Mehmet Nadir (1856 – 13 December 1927) was a Turkish mathematician, politician, and educator.

== Early life ==
He was born in Sakız island (modern Chios in Greece) then a part of the Ottoman Empire, to a poor family. He was adopted by a sea captain, who would be his father-in-law in the future. He studied in the military high school in Bursa. Then, he went to Istanbul to study in the military college and then the naval academy. After completing his education with honours, he was appointed teacher of mathematics at the naval academy, and later at Darüşşafaka High School, one of the most prominent schools in Istanbul. In 1879, together with one of his friends, he travelled to England for advanced studies. But the details of this period are not known. Probably, he also spent some time in Cyprus.

== Educator ==
After returning to Istanbul, he began teaching in private high schools, and in 1884 he established a high school of his own. It was a junior high school (Rüştiye). Later, he added a senior high school section to his school (İdadi). Although there were private junior high schools before 1884, he was the founder of the very first private senior high school in Istanbul. This school is now considered as the core of the modern Istanbul High School for Boys (İstanbul Erkek Lisesi). He also added a section for the girls and a branch school in Edirne. Another novelty he introduced was the first school newspaper in Istanbul.

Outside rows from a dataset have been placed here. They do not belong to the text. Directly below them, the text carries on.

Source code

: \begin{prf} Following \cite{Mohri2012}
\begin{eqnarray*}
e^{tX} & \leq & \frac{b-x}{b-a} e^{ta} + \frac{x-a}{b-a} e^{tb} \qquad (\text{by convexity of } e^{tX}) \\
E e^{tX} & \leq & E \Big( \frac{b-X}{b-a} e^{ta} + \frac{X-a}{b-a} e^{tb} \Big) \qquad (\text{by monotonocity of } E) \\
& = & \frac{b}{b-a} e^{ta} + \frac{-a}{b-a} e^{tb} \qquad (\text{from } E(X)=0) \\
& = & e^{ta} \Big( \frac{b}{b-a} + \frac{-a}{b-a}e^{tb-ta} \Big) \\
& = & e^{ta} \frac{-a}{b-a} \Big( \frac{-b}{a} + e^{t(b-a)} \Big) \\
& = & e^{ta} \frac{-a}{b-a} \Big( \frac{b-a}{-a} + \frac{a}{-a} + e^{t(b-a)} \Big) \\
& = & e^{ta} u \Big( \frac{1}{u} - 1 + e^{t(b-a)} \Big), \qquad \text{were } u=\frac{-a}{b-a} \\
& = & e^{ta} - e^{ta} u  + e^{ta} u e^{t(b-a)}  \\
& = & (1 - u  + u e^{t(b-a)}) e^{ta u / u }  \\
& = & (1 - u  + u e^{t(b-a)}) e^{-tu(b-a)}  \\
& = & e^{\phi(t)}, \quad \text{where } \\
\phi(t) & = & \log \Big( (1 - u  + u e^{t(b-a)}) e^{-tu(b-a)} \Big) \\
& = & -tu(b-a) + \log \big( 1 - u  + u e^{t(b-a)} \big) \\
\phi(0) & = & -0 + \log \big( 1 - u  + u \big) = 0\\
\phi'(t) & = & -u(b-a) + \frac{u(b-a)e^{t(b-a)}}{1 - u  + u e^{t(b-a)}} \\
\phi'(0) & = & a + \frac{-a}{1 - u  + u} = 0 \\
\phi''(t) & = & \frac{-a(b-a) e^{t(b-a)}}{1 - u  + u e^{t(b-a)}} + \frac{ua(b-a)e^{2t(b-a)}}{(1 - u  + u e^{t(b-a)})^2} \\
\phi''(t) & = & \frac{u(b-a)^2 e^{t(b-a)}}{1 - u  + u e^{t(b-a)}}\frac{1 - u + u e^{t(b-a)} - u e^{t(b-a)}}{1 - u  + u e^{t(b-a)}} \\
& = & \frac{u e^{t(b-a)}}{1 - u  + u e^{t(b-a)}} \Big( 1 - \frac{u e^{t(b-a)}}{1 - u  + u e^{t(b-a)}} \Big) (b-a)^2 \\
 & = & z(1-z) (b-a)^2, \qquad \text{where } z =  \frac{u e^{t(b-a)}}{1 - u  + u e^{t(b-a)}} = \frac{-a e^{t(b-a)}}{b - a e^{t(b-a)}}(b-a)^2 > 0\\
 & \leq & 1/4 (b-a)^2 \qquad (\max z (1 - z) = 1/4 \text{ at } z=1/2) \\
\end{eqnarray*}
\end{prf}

== Politics and later life==
He secretly supported the Young Turks movement. But when Sultan Abdülhamit II arrested 350 Young Turk adherents on the charge of planning a coup in 1896, Mehmet Nadir was forced to resign. After working in a public school in Istanbul in 1903, he was appointed to Aleppo (now in Syria) as the director of education. In 1908, Young Turks came to power and he was exiled to Tripoli (now in Libya) by the Young Turks, who suspected of his betrayal back in 1896. After the Italo-Turkish War, in which Italians invaded Libya, he returned to Istanbul. Although he was also sent to Edirne, he soon returned to Istanbul during the Balkan Wars. After he convinced Young Turks of his innocence, he was appointed mathematics professor in the newly established Girls' University in Istanbul. In 1919 soon after the World War I, he began serving in the Darülfünun (present day, Istanbul University) as a müderris (professor) of mathematics in the newly established branch of Number theory.

He died on 27 December 1927.

== As a mathematician ==
Mehmet Nadir is considered as one of the first mathematicians of Turkey. He actively participated in a group of mathematicians of a French mathematics periodical named I’Intermediaire des Mathematiciens. According to Professor Erdal İnönü, a total of 62 papers of him were published in the periodical. One example cited by İnönü is as follows:

The whole number solution to the equation
$x^2+y^2-z^2=u^5$

proposed by Mehmet Nadir is
$x=b\cdot(a^2+b^2)\cdot (a^2-b^2)$
$y=\frac{1}{2}\cdot((a^2-1)\cdot(a^2+b^2)^2-4\cdot b^2)$
$z=\frac{1}{2}\cdot((a^2+1)\cdot(a^2+b^2)^2+4\cdot b^2)$
$u=a^2+b^2$

where b is a positive integer and a is a positive odd integer.

In 1917, Mehmet Nadir published a book on the Number theory. In this book, he proposed an alternative algorithm on divisibility. Well-known German mathematics professor Felix Klein congratulated him for the algorithm.